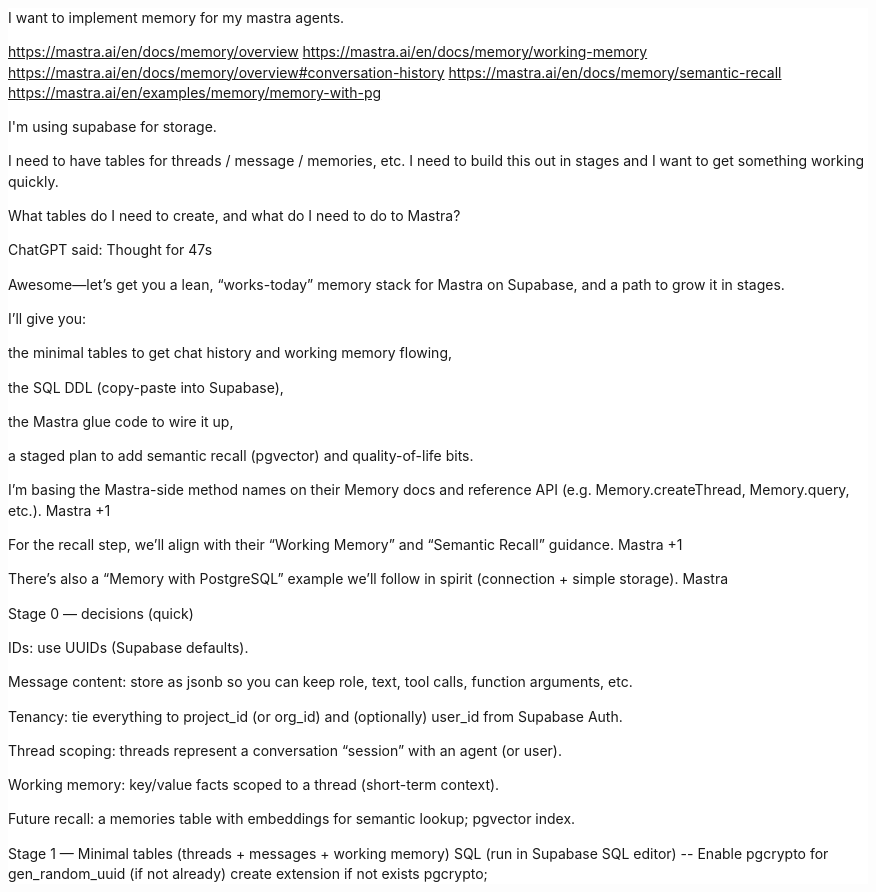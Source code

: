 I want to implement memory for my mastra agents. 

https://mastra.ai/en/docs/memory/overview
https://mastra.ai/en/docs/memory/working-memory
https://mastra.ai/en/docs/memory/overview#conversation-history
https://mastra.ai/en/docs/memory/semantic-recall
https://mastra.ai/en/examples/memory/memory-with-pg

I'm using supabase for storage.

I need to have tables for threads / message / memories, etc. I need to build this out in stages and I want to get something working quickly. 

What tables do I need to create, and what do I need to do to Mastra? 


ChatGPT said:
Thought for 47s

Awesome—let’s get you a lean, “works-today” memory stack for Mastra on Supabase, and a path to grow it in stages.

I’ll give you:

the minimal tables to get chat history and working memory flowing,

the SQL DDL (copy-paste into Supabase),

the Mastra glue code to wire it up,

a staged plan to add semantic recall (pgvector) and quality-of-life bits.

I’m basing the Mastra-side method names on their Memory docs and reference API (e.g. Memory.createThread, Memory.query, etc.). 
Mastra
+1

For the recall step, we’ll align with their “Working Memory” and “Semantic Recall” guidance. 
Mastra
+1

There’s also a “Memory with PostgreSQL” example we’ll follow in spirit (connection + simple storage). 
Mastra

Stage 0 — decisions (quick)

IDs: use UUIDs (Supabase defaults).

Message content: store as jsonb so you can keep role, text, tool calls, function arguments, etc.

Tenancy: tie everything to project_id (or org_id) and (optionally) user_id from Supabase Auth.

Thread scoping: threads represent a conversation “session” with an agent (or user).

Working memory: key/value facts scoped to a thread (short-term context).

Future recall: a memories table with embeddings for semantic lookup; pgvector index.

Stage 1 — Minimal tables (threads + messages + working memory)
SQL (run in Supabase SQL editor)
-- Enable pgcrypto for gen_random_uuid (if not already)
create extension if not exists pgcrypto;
* * *
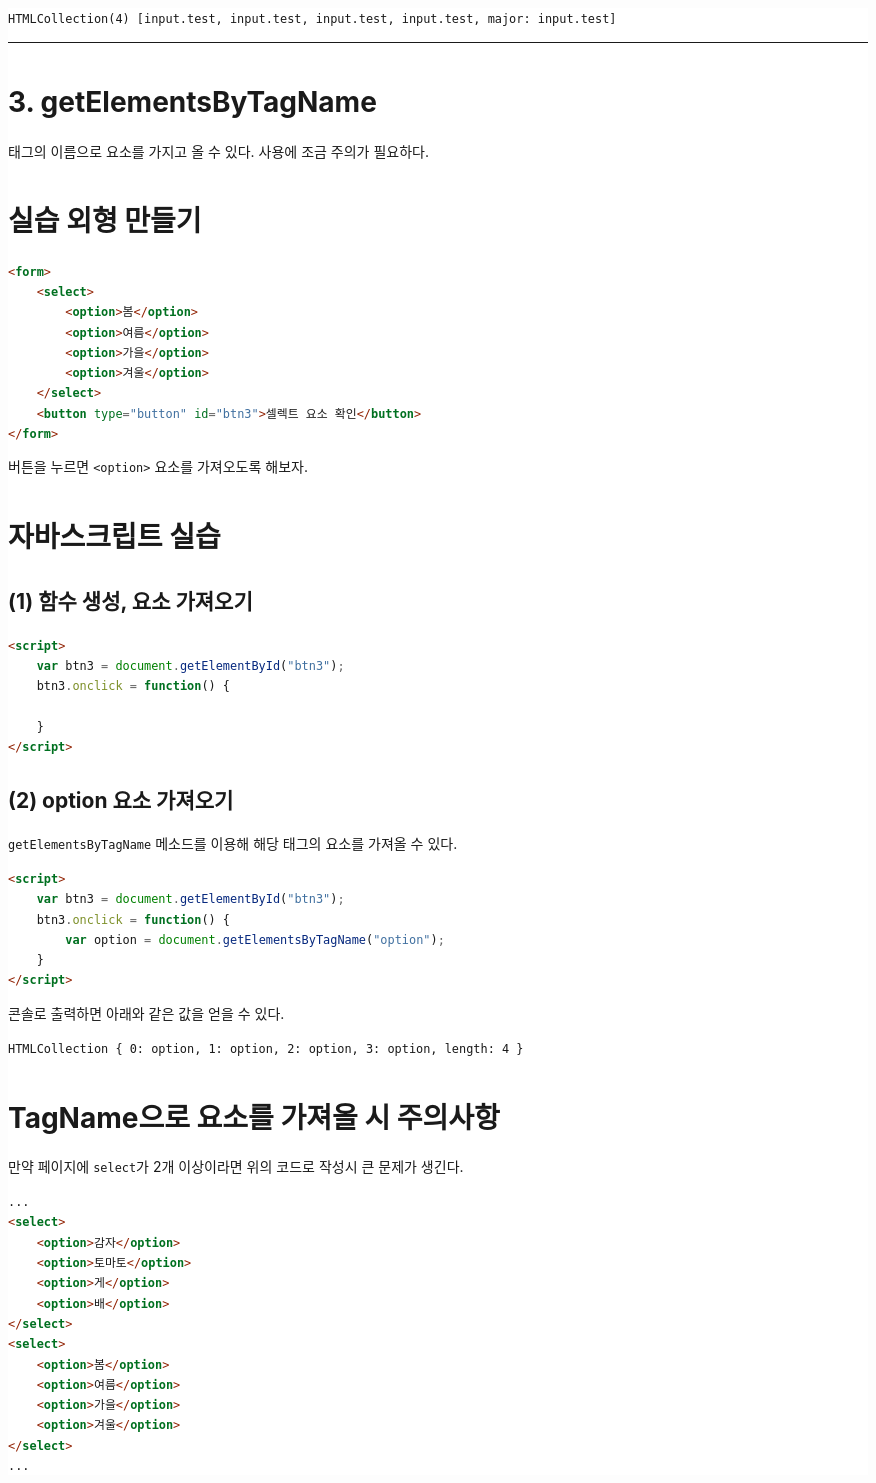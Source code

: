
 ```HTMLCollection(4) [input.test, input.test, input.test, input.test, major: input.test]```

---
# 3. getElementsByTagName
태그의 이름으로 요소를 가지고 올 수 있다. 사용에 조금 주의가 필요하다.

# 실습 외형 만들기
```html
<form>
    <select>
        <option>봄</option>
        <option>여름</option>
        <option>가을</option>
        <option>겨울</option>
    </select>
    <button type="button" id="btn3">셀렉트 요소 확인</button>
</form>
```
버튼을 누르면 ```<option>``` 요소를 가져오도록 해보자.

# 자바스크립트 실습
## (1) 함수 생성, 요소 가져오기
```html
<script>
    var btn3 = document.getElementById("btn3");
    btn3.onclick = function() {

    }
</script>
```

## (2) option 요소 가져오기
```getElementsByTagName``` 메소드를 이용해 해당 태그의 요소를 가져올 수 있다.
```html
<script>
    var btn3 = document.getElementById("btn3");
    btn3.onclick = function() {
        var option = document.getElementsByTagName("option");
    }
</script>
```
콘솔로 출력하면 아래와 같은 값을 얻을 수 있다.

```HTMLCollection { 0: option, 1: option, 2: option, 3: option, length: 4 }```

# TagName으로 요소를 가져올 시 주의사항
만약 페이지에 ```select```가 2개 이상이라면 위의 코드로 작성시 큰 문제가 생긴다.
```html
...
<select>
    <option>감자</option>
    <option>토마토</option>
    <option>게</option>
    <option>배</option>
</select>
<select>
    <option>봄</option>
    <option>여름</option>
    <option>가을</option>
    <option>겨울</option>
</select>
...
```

WHAT TO PRODUCE
Among the entries above, how many lines hold the word "want"? Reply with only that number.

EXERCISE SOLUTION
2